Re: [ovirt-users] Cannot run specific VM in one node

2015-07-16 Thread Diego Remolina
Hi Joop,

There is currently no split brain in my gluster file systems. The
virtualization setup is a two node hypervisor (ysmha01 and ysmha02),
but I have a 3 node gluster where one node has no bricks
(10.0.1.6->ysmha01, 10.0.1.7->ysmha02 and 10.0.1.5 no bricks), but
helps define quorum, see below:

[root@ysmha01 ~]# gluster volume status engine
Status of volume: engine
Gluster process PortOnline  Pid
--
Brick 10.0.1.6:/bricks/she/brick49152   Y   4620
NFS Server on localhost 2049Y   4637
Self-heal Daemon on localhost   N/A Y   4648
NFS Server on 10.0.1.5  N/A N   N/A
Self-heal Daemon on 10.0.1.5N/A Y   14563

Task Status of Volume engine
--
There are no active volume tasks

[root@ysmha01 ~]# gluster volume heal engine info split-brain
Gathering list of split brain entries on volume engine has been successful

Brick 10.0.1.7:/bricks/she/brick
Number of entries: 0

Brick 10.0.1.6:/bricks/she/brick
Number of entries: 0
[root@ysmha01 ~]# gluster volume heal vmstorage info split-brain
Gathering list of split brain entries on volume vmstorage has been successful

Brick 10.0.1.7:/bricks/vmstorage/brick
Number of entries: 0

Brick 10.0.1.6:/bricks/vmstorage/brick
Number of entries: 0
[root@ysmha01 ~]# gluster volume heal export info split-brain
Gathering list of split brain entries on volume export has been successful

Brick 10.0.1.7:/bricks/hdds/brick
Number of entries: 0

Brick 10.0.1.6:/bricks/hdds/brick
Number of entries: 0

Diego

On Thu, Jul 16, 2015 at 8:25 AM, Joop  wrote:
> On 16-7-2015 14:20, Diego Remolina wrote:
>> I have two virtualization/storage servers, ysmha01 and ysmha02 running
>> Ovirt hosted engine on top of glusterfs storage.

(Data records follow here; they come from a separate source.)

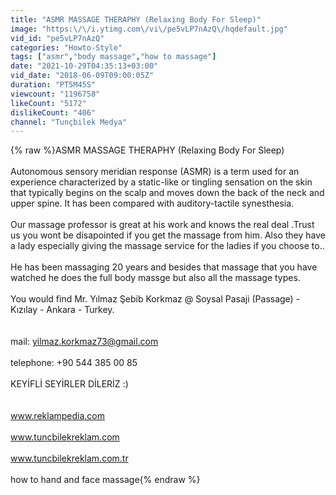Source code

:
```yaml
---
title: "ASMR MASSAGE THERAPHY (Relaxing Body For Sleep)"
image: "https:\/\/i.ytimg.com\/vi\/pe5vLP7nAzQ\/hqdefault.jpg"
vid_id: "pe5vLP7nAzQ"
categories: "Howto-Style"
tags: ["asmr","body massage","how to massage"]
date: "2021-10-29T04:35:13+03:00"
vid_date: "2018-06-09T09:00:05Z"
duration: "PT5M45S"
viewcount: "1196758"
likeCount: "5172"
dislikeCount: "406"
channel: "Tunçbilek Medya"
---
```

{% raw %}ASMR MASSAGE THERAPHY (Relaxing Body For Sleep)<br /><br />Autonomous sensory meridian response (ASMR) is a term used for an experience characterized by a static-like or tingling sensation on the skin that typically begins on the scalp and moves down the back of the neck and upper spine. It has been compared with auditory-tactile synesthesia.<br /><br />Our massage professor is great at his work and knows the real deal .Trust us you wont be disapointed if you get the massage from him. Also they have a lady especially giving the massage service for the ladies if you choose to..<br /><br />He has been massaging 20 years and besides that massage that you have watched he does the full body massge but also all the massage types.<br /><br />You would find Mr. Yılmaz Şebib Korkmaz @ Soysal Pasaji (Passage) - Kızılay - Ankara - Turkey.<br /><br /><br />mail: yilmaz.korkmaz73@gmail.com<br /><br />telephone: +90 544 385 00 85<br /><br />KEYİFLİ SEYİRLER DİLERİZ  :)<br /><br /><br />www.reklampedia.com <br /><br />www.tuncbilekreklam.com <br /><br />www.tuncbilekreklam.com.tr<br /><br /> how to hand and face massage{% endraw %}
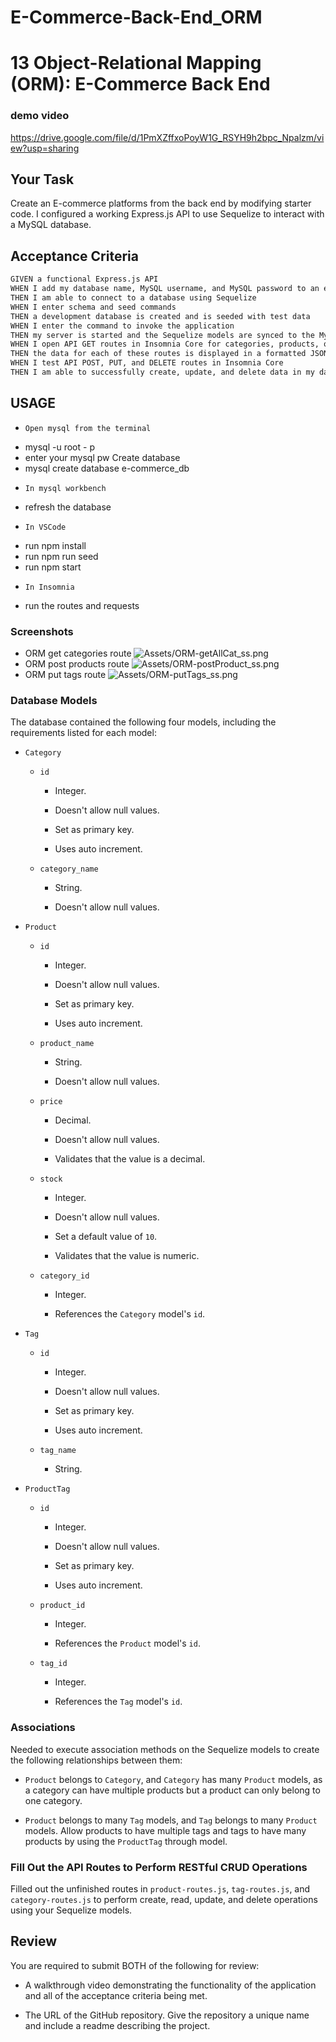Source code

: # E-Commerce-Back-End_ORM

# 13 Object-Relational Mapping (ORM): E-Commerce Back End

### demo video
https://drive.google.com/file/d/1PmXZffxoPoyW1G_RSYH9h2bpc_Npalzm/view?usp=sharing

## Your Task

Create an E-commerce platforms from the back end by modifying starter code. I configured a working Express.js API to use Sequelize to interact with a MySQL database.

## Acceptance Criteria

```md
GIVEN a functional Express.js API
WHEN I add my database name, MySQL username, and MySQL password to an environment variable file
THEN I am able to connect to a database using Sequelize
WHEN I enter schema and seed commands
THEN a development database is created and is seeded with test data
WHEN I enter the command to invoke the application
THEN my server is started and the Sequelize models are synced to the MySQL database
WHEN I open API GET routes in Insomnia Core for categories, products, or tags
THEN the data for each of these routes is displayed in a formatted JSON
WHEN I test API POST, PUT, and DELETE routes in Insomnia Core
THEN I am able to successfully create, update, and delete data in my database
```

## USAGE

* `Open mysql from the terminal`
- mysql -u root - p
- enter your mysql pw
Create database
- mysql create database e-commerce_db

* `In mysql workbench`
- refresh the database

* `In VSCode`
- run npm install
- run npm run seed
- run npm start 

* `In Insomnia` 
- run the routes and requests 

### Screenshots
* ORM get categories route
![Assets/ORM-getAllCat_ss.png](Assets/ORM-getAllCat_ss.png)
* ORM post products route
![Assets/ORM-postProduct_ss.png](Assets/ORM-postProduct_ss.png) 
* ORM put tags route
![Assets/ORM-putTags_ss.png](Assets/ORM-putTags_ss.png)

### Database Models

The database contained the following four models, including the requirements listed for each model:

* `Category`

  * `id`

    * Integer.
  
    * Doesn't allow null values.
  
    * Set as primary key.
  
    * Uses auto increment.

  * `category_name`
  
    * String.
  
    * Doesn't allow null values.

* `Product`

  * `id`
  
    * Integer.
  
    * Doesn't allow null values.
  
    * Set as primary key.
  
    * Uses auto increment.

  * `product_name`
  
    * String.
  
    * Doesn't allow null values.

  * `price`
  
    * Decimal.
  
    * Doesn't allow null values.
  
    * Validates that the value is a decimal.

  * `stock`
  
    * Integer.
  
    * Doesn't allow null values.
  
    * Set a default value of `10`.
  
    * Validates that the value is numeric.

  * `category_id`
  
    * Integer.
  
    * References the `Category` model's `id`.

* `Tag`

  * `id`
  
    * Integer.
  
    * Doesn't allow null values.
  
    * Set as primary key.
  
    * Uses auto increment.

  * `tag_name`
  
    * String.

* `ProductTag`

  * `id`

    * Integer.

    * Doesn't allow null values.

    * Set as primary key.

    * Uses auto increment.

  * `product_id`

    * Integer.

    * References the `Product` model's `id`.

  * `tag_id`

    * Integer.

    * References the `Tag` model's `id`.

### Associations

Needed to execute association methods on the Sequelize models to create the following relationships between them:

* `Product` belongs to `Category`, and `Category` has many `Product` models, as a category can have multiple products but a product can only belong to one category.

* `Product` belongs to many `Tag` models, and `Tag` belongs to many `Product` models. Allow products to have multiple tags and tags to have many products by using the `ProductTag` through model.

### Fill Out the API Routes to Perform RESTful CRUD Operations

Filled out the unfinished routes in `product-routes.js`, `tag-routes.js`, and `category-routes.js` to perform create, read, update, and delete operations using your Sequelize models.

## Review

You are required to submit BOTH of the following for review:

* A walkthrough video demonstrating the functionality of the application and all of the acceptance criteria being met.

* The URL of the GitHub repository. Give the repository a unique name and include a readme describing the project.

I have two Windows
>> server vms called ysmad01 and ysmad02. The current problem is that
>> ysmad02 will *not* start on ysmha02 any more.
>>
> I might have missed it but did you check for a split-brain situation
> since you're using a 2-node gluster?
>
> Regards,
>
> Joop
>
>
>
> ___
> Users mailing list
> Users@ovirt.org
> http://lists.ovirt.org/mailman/listinfo/users
___
Users mailing list
Users@ovirt.org
http://lists.ovirt.org/mailman/listinfo/users


Re: [ovirt-users] Cannot run specific VM in one node

2015-07-16 Thread Joop
On 16-7-2015 14:20, Diego Remolina wrote:
> I have two virtualization/storage servers, ysmha01 and ysmha02 running
> Ovirt hosted engine on top of glusterfs storage. I have two Windows
> server vms called ysmad01 and ysmad02. The current problem is that
> ysmad02 will *not* start on ysmha02 any more.
>
I might have missed it but did you check for a split-brain situation
since you're using a 2-node gluster?

Regards,

Joop



___
Users mailing list
Users@ovirt.org
http://lists.ovirt.org/mailman/listinfo/users


Re: [ovirt-users] Cannot run specific VM in one node

2015-07-16 Thread Diego Remolina
These are the links to the files, if there is other better/preffered
way to post them, let me know:

https://www.dropbox.com/s/yziky6f9nk3e8aw/engine.log.xz?dl=0
https://www.dropbox.com/s/qsweiizwxk37qzg/vdsm.log.4.xz?dl=0

A bit more of an explanation on the infrastructure:

I have two virtualization/storage servers, ysmha01 and ysmha02 running
Ovirt hosted engine on top of glusterfs storage. I have two Windows
server vms called ysmad01 and ysmad02. The current problem is that
ysmad02 will *not* start on ysmha02 any more.


Timeline

My problems started at around 8:30PM 7/15/2015 when migrating
everything to ysmha01 after having patched and rebooted the server.

I got things back up at around 10:30PM after rebooting servers, etc.
The hosted engine running on ysmha02. I got ysmad01 running on
ysmha01, but ysmad02 just would not start at all on ysmha02. I did a
run once and set ysmad02 to start on ysmha01 and that works.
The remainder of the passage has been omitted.